De acordo com Depiere, em síntese, a principal conclusão da Comissão é a de que, para o Brasil alcançar democracia plena, é preciso enfrentar a sua herança autoritária, ainda muito presente nas práticas institucionais, na legislação, nos aparatos do Poder Judiciário e da Segurança Pública, nas violências cotidianas e em todo esse movimento de negação quanto aos avanços civilizatórios constituídos para proteger os cidadãos do arbítrio do Estado.

“Concluímos que a repressão política, caracterizada por um conjunto de opressões sistemáticas, seletivas, violentas, capilarizadas e altamente institucionalizadas é a maior ameaça à consolidação de uma democracia plena no Brasil. Há, inegavelmente, a permanência de um funcionamento autoritário, que podemos perceber não só no período entre as Constituições de 1946 e 1988, mas que preexiste a esse período e está relacionada à forma como se deu a evolução e configuração do Estado brasileiro desde a colônia e, em especial, durante a República”, aponta o Relatório.

Recomendações

O Relatório Final aponta, também, que a redemocratização e a Constituição de 1988 não foram suficientes para afastar ou colocar sob um controle mais efetivo os abusos e violações aos direitos humanos no Brasil.

“Por essa razão é fundamental uma feroz oposição às práticas de tortura, execuções, desaparecimentos ou qualquer outro tipo de ação distanciada dos padrões de legalidade e civilidade. Isto cabe tanto quanto ao exercício do poder de punir do Estado, quanto com relação ao uso da força indiscriminada por particulares”, destaca, enfatizando que as recomendações apresentadas no texto final da Comissão Estadual da Verdade são dirigidas especialmente aos Poderes, entes públicos, instituições, governantes e parlamentares do estado de Sergipe, e foram sistematizadas em três eixos principais: Medidas e Reformas Institucionais e Legislativas; Políticas Públicas de Memória e de Educação em Direitos Humanos; e Medidas de Seguimento das Ações da Comissão Estadual da Verdade.

“Temos grandes desafios e muito trabalho a fazer, especialmente no âmbito das instituições, de como elas têm que funcionar para os resquícios de autorismo que ainda é muito forte, tanto que ainda continuamos tendo confrontações, muitas manifestações públicas de desapreço às instituições democráticas. As contribuições deste Relatório apontam para a necessidade de comprometimento, em todos os níveis da sociedade, para que a gente possa proteger não só a ideia de democracia, mas construir algo para avançar alguns degraus no sentido de consolidar o que temos hoje como democracia, como uma opção constitucional do povo brasileiro, mas que ainda está muito longe de se consolidar”, enfatizou a professora Andreá Depiere.

Militante comunista

O advogado e professor Wellington Mangueira, líder estudantil durante a juventude, militante histórico do Partido Comunista Brasileiro (hoje Cidadania), preso político torturado durante a ditadura civil-militar pós Golpe de 64, acompanhou a exposição da professora Andréa Depiere. Para ele, foi importante a Assembleia Legislativa abrir as suas portas para que o Relatório Final da Comissão Estadual da Verdade “Paulo Araújo Barbosa” fosse apresentado.
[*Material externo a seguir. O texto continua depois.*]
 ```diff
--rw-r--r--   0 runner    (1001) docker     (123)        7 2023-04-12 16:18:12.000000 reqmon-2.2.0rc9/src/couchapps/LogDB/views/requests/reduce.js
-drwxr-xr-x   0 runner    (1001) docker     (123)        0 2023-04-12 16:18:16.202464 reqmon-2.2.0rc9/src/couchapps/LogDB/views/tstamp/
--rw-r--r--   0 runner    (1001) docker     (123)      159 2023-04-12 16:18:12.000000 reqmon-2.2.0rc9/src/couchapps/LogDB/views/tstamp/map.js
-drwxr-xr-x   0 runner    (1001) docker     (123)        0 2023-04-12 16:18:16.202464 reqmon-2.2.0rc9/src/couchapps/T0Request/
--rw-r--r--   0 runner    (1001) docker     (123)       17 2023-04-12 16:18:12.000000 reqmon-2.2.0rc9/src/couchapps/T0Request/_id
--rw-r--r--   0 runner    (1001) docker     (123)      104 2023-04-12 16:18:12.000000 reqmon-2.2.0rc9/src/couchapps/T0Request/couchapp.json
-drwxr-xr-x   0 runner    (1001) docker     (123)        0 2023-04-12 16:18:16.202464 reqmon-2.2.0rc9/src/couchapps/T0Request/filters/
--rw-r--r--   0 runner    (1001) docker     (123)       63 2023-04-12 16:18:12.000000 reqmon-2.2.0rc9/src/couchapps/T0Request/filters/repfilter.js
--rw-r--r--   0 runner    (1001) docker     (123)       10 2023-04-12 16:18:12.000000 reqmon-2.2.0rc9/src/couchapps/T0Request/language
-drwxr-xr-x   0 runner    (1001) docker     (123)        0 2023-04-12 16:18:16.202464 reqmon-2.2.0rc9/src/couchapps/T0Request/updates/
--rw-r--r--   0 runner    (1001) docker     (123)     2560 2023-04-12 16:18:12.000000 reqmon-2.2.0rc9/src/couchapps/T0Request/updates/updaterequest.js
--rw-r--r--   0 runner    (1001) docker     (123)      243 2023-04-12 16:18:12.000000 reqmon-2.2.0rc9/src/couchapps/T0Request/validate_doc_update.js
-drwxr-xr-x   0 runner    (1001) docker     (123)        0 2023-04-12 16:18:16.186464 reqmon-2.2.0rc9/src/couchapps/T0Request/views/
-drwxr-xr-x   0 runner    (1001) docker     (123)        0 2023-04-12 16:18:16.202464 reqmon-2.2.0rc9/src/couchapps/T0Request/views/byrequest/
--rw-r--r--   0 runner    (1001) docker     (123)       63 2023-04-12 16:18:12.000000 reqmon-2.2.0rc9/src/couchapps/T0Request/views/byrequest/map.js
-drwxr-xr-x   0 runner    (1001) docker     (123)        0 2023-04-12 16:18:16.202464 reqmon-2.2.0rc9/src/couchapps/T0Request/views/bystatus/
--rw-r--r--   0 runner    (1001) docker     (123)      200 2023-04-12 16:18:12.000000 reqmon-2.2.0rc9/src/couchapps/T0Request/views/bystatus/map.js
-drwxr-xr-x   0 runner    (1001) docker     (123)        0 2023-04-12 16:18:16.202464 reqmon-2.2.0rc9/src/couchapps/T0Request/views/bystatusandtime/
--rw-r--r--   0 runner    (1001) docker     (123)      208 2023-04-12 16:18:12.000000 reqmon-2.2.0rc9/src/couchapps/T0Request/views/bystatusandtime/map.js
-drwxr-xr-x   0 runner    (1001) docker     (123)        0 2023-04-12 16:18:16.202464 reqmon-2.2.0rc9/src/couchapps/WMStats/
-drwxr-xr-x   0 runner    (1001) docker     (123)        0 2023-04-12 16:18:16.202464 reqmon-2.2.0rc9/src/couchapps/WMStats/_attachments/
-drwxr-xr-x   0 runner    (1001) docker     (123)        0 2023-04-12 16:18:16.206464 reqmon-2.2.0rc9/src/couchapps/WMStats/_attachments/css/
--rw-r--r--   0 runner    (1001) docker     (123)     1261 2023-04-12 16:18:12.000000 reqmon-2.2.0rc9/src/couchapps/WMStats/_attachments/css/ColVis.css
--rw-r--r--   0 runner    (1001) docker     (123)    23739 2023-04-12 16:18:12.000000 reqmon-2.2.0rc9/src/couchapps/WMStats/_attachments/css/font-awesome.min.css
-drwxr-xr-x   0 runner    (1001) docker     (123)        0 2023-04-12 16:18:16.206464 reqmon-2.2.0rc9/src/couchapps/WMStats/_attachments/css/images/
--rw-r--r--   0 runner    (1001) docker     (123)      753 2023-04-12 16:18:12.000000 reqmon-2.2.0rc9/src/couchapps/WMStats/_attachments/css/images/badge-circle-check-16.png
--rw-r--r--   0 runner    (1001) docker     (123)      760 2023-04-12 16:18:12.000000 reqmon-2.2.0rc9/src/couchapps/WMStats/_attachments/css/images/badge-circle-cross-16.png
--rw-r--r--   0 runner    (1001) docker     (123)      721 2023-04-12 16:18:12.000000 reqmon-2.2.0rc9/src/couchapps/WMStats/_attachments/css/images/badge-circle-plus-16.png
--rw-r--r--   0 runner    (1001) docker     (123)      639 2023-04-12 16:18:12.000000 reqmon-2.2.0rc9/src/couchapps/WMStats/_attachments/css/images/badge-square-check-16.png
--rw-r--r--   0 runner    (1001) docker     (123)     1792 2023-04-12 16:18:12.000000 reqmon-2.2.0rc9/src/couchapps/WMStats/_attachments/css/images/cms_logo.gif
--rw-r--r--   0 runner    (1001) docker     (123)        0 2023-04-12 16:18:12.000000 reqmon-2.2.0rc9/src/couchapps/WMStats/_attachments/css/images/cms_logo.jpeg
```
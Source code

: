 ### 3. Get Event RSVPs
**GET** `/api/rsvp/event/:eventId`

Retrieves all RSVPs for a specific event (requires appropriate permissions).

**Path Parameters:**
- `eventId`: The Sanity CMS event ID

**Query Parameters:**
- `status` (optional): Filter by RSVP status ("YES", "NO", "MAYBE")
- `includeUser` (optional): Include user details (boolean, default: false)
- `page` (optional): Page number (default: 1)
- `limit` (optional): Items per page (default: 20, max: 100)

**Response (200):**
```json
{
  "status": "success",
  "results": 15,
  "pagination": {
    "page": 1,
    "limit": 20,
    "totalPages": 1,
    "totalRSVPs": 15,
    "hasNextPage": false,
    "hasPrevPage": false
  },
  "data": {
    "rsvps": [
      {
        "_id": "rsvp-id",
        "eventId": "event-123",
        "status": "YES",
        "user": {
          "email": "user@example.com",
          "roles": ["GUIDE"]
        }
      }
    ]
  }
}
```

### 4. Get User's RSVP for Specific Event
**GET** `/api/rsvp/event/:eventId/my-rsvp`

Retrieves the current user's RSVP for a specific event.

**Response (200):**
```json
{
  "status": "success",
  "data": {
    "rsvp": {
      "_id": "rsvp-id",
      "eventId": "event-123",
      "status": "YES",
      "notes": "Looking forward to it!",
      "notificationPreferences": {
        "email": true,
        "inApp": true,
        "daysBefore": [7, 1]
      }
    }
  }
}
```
“Parabéns ao deputado Iran Barbosa pela proposta, que foi aprovada pelos demais deputados, porque é importante que esse livro, que precisa ser impresso, chegue a toda a sociedade, e que as recomendações contidas nele sejam seguidas, porque, não resta dúvida, a saída é sempre pela democracia. Essa sempre foi a nossa opção, desde março de 1958, assim como a do Partidão, e disso nós nunca abrimos mão”, disse Mangueira, que prestou, ainda, uma homenagem a todos os que foram vítimas, como ele, do arbítrio e da violência repressora do Estado.

Também participaram do debate os deputados Georgeo Passos e Kitty Lima, ambos do Cidadania.